Wednesday, March 26, 2014
Putting the A in YA
For airplane days, sick days, or days when one is just feeling a little depleted and could use some comfort reading, my usual genre fiction genre of choice tends to be murder mysteries (favorite authors include Donna Leon, Laurie R. King, Kate Atkinson, and of course Agatha Christie); occasionally I'll dip into fantasy; rarely science fiction; never romance, westerns, or--my husband's favorite--seafaring novels (with the notable and profound exception of course of Patrick O'Brian--whom, if you haven't read, you must rush out and do so at once. at once!). But lately I've been enjoying a new little liaison with YA novels. This is a tad embarrassing. A bit like admitting you still wear strawberry lip smackers lip gloss or still have posters of boy bands up in your room. Except, of course, that they didn't really have YA novels when I was a teenager.
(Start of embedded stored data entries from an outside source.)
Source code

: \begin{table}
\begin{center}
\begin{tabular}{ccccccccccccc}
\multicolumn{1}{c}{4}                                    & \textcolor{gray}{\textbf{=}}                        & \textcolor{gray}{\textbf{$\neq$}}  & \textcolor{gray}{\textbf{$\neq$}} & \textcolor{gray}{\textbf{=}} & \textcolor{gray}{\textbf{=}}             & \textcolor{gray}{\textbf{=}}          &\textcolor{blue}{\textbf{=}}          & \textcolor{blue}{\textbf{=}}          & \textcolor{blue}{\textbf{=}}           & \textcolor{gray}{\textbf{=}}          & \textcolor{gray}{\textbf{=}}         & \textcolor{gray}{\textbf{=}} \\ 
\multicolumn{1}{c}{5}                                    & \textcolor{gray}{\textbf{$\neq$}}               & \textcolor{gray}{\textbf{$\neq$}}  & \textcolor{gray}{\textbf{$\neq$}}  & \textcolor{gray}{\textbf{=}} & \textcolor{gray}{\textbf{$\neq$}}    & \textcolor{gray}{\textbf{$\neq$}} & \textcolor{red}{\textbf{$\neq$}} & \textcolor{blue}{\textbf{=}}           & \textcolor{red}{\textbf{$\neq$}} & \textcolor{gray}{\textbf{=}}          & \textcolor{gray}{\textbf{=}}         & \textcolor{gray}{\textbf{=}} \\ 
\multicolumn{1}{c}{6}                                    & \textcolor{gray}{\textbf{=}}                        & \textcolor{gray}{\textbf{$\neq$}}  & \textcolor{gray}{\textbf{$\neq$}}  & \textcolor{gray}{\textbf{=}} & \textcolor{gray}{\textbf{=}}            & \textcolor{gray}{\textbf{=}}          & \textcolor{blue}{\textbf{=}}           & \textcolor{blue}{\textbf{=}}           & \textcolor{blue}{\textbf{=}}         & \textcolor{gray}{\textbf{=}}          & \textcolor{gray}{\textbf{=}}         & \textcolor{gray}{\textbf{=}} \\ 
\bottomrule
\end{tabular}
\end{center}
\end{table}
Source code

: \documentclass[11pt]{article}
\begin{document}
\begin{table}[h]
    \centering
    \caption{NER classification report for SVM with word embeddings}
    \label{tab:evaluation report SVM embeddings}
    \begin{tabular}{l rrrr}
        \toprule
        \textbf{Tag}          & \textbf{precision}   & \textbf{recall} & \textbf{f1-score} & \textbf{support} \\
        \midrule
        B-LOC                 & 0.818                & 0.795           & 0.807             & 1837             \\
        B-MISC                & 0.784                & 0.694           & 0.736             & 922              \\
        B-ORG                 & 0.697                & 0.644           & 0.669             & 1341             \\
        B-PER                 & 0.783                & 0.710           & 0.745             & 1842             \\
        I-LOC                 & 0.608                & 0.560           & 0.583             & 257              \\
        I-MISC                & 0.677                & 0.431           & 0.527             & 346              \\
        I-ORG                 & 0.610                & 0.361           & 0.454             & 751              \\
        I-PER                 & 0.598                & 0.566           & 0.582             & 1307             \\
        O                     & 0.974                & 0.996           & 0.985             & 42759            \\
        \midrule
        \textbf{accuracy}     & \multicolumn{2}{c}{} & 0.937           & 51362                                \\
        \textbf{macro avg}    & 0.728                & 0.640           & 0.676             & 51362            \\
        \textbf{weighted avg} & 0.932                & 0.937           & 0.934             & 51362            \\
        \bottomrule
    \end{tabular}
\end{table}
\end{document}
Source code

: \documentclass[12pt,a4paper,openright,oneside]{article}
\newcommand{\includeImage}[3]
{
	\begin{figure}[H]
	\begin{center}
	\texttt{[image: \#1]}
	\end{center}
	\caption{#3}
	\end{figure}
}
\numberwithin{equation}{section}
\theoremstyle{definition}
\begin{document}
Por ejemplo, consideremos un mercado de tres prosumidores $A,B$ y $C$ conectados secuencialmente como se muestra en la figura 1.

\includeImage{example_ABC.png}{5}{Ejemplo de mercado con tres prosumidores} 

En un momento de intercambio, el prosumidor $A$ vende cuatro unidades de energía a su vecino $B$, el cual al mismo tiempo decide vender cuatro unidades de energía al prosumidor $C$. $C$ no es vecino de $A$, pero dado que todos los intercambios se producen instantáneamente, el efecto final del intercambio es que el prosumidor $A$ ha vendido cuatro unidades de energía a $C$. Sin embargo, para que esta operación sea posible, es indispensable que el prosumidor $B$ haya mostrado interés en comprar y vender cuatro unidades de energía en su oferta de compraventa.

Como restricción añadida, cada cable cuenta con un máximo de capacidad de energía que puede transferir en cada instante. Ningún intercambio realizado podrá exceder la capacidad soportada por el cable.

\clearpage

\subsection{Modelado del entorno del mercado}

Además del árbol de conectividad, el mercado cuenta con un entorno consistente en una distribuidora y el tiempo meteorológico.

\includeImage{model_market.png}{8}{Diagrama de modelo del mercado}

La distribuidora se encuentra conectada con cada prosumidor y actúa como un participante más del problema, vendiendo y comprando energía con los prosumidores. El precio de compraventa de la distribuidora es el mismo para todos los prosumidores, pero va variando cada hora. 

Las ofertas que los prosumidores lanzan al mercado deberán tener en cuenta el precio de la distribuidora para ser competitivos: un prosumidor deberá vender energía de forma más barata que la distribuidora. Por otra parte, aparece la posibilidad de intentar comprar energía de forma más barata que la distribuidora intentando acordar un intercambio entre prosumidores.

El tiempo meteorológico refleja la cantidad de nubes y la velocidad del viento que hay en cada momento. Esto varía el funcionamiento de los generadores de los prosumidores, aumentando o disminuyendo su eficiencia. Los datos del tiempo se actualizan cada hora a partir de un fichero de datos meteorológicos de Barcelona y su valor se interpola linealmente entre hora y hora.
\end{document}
If there had been books like Rainbow Rowell's--funny, romantic, sexy, smart, realistically foul-mouthed--when I was fifteen or so I'd have been thrilled. Instead I had to keep reading the Baby Sitters Club until I was old enough to make the leap to Salinger. Not to knock the Baby Sitters Club (about which more on my life long love affair with here), but something in between does seem useful. But while I may have missed their window of utility by twenty-plus years, I can still enjoy scarfing down such well-written volumes as Elinore and Park and Fangirl from time to time as a fully grown woman. So there.